Omit the pictures, then reproduce every remaining record exactly.

Top of DATASET RECORDS

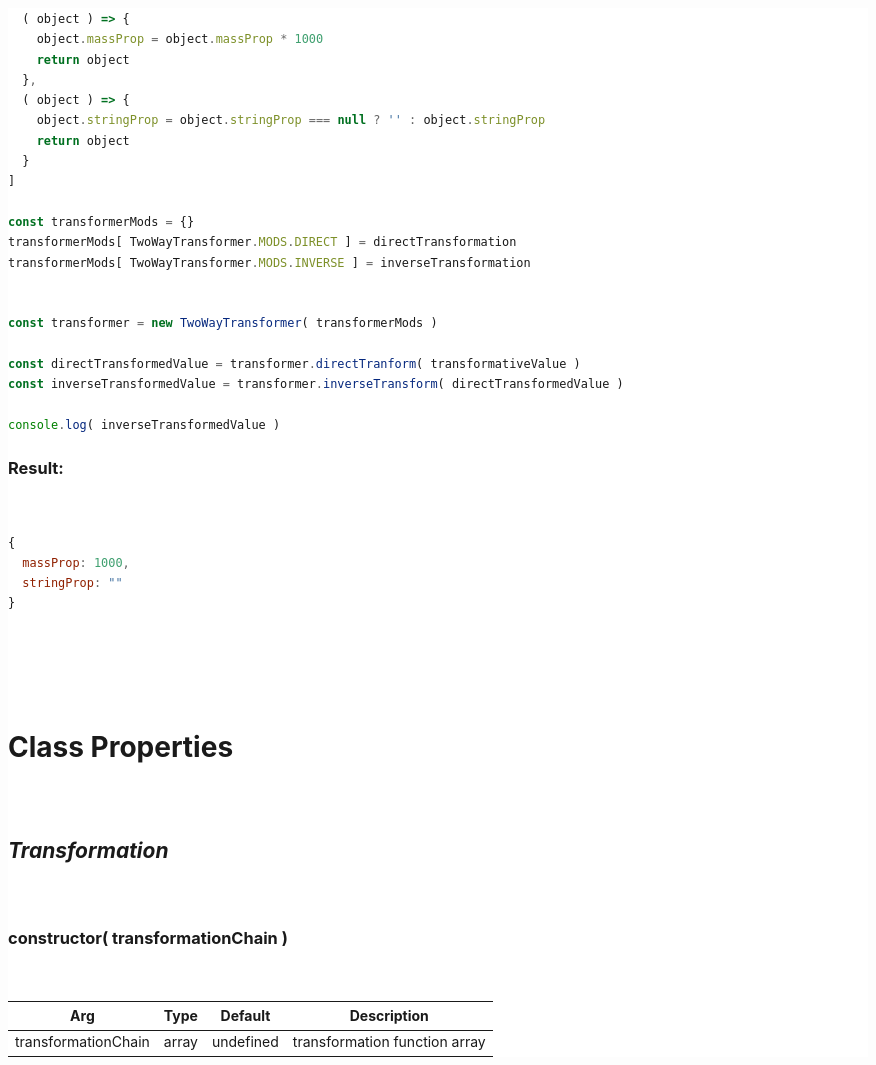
 ```js
  ( object ) => {
    object.massProp = object.massProp * 1000
    return object
  },
  ( object ) => {
    object.stringProp = object.stringProp === null ? '' : object.stringProp
    return object
  }
]

const transformerMods = {}
transformerMods[ TwoWayTransformer.MODS.DIRECT ] = directTransformation
transformerMods[ TwoWayTransformer.MODS.INVERSE ] = inverseTransformation


const transformer = new TwoWayTransformer( transformerMods )

const directTransformedValue = transformer.directTranform( transformativeValue )
const inverseTransformedValue = transformer.inverseTransform( directTransformedValue )

console.log( inverseTransformedValue )

```

### Result:
<br>

```js
{
  massProp: 1000,
  stringProp: ""
}
```

<br>
<br>
<br>

# Class Properties
<br>

## *Transformation*
<br>

### **constructor( transformationChain )**
<br>

| Arg | Type | Default | Description |
| --- | --- | --- | --- |
| transformationChain | array | undefined | transformation function array |
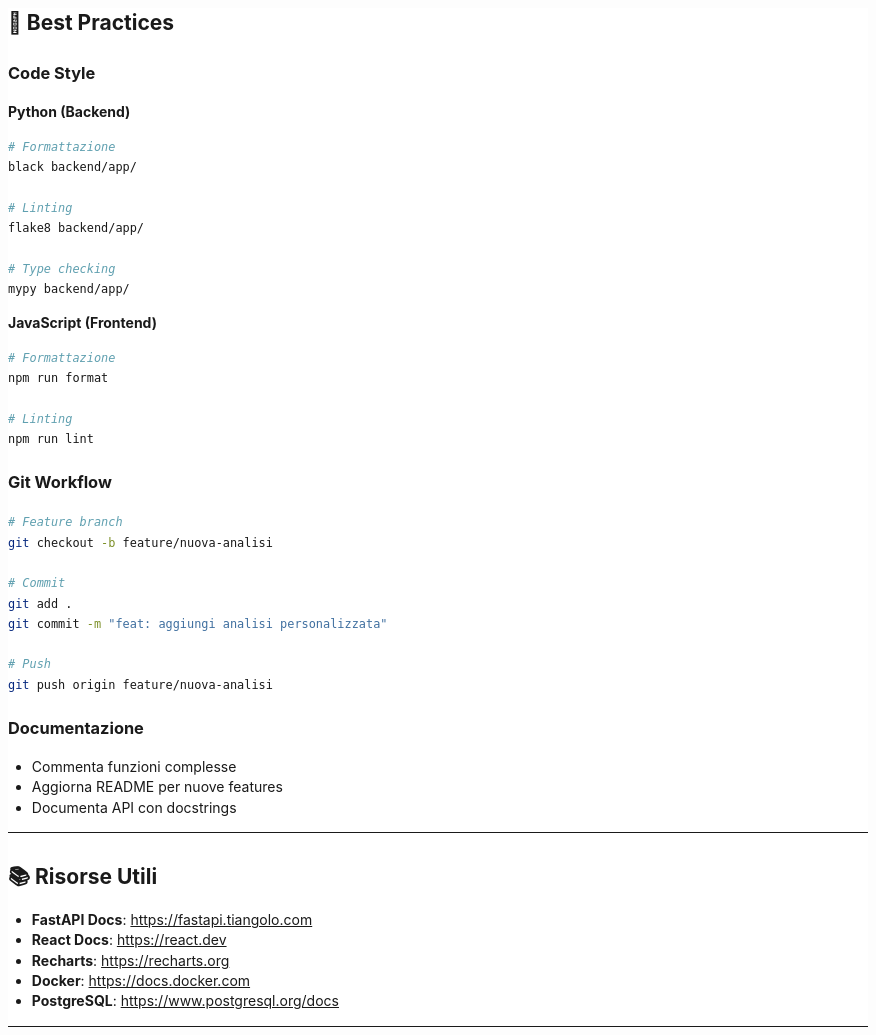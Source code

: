 
## 🎯 Best Practices

### Code Style

**Python (Backend)**
```bash
# Formattazione
black backend/app/

# Linting
flake8 backend/app/

# Type checking
mypy backend/app/
```

**JavaScript (Frontend)**
```bash
# Formattazione
npm run format

# Linting
npm run lint
```

### Git Workflow
```bash
# Feature branch
git checkout -b feature/nuova-analisi

# Commit
git add .
git commit -m "feat: aggiungi analisi personalizzata"

# Push
git push origin feature/nuova-analisi
```

### Documentazione
- Commenta funzioni complesse
- Aggiorna README per nuove features
- Documenta API con docstrings

---

## 📚 Risorse Utili

- **FastAPI Docs**: https://fastapi.tiangolo.com
- **React Docs**: https://react.dev
- **Recharts**: https://recharts.org
- **Docker**: https://docs.docker.com
- **PostgreSQL**: https://www.postgresql.org/docs

---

Bottom of DATASET RECORDS

EXERCISE RESULT
 ```js
  ( object ) => {
    object.massProp = object.massProp * 1000
    return object
  },
  ( object ) => {
    object.stringProp = object.stringProp === null ? '' : object.stringProp
    return object
  }
]

const transformerMods = {}
transformerMods[ TwoWayTransformer.MODS.DIRECT ] = directTransformation
transformerMods[ TwoWayTransformer.MODS.INVERSE ] = inverseTransformation


const transformer = new TwoWayTransformer( transformerMods )

const directTransformedValue = transformer.directTranform( transformativeValue )
const inverseTransformedValue = transformer.inverseTransform( directTransformedValue )

console.log( inverseTransformedValue )

```

### Result:
<br>

```js
{
  massProp: 1000,
  stringProp: ""
}
```

<br>
<br>
<br>

# Class Properties
<br>

## *Transformation*
<br>

### **constructor( transformationChain )**
<br>

| Arg | Type | Default | Description |
| --- | --- | --- | --- |
| transformationChain | array | undefined | transformation function array |
Source code

: 
## 🎯 Best Practices

### Code Style

**Python (Backend)**
```bash
# Formattazione
black backend/app/

# Linting
flake8 backend/app/

# Type checking
mypy backend/app/
```

**JavaScript (Frontend)**
```bash
# Formattazione
npm run format

# Linting
npm run lint
```

### Git Workflow
```bash
# Feature branch
git checkout -b feature/nuova-analisi

# Commit
git add .
git commit -m "feat: aggiungi analisi personalizzata"

# Push
git push origin feature/nuova-analisi
```

### Documentazione
- Commenta funzioni complesse
- Aggiorna README per nuove features
- Documenta API con docstrings

---

## 📚 Risorse Utili

- **FastAPI Docs**: https://fastapi.tiangolo.com
- **React Docs**: https://react.dev
- **Recharts**: https://recharts.org
- **Docker**: https://docs.docker.com
- **PostgreSQL**: https://www.postgresql.org/docs

---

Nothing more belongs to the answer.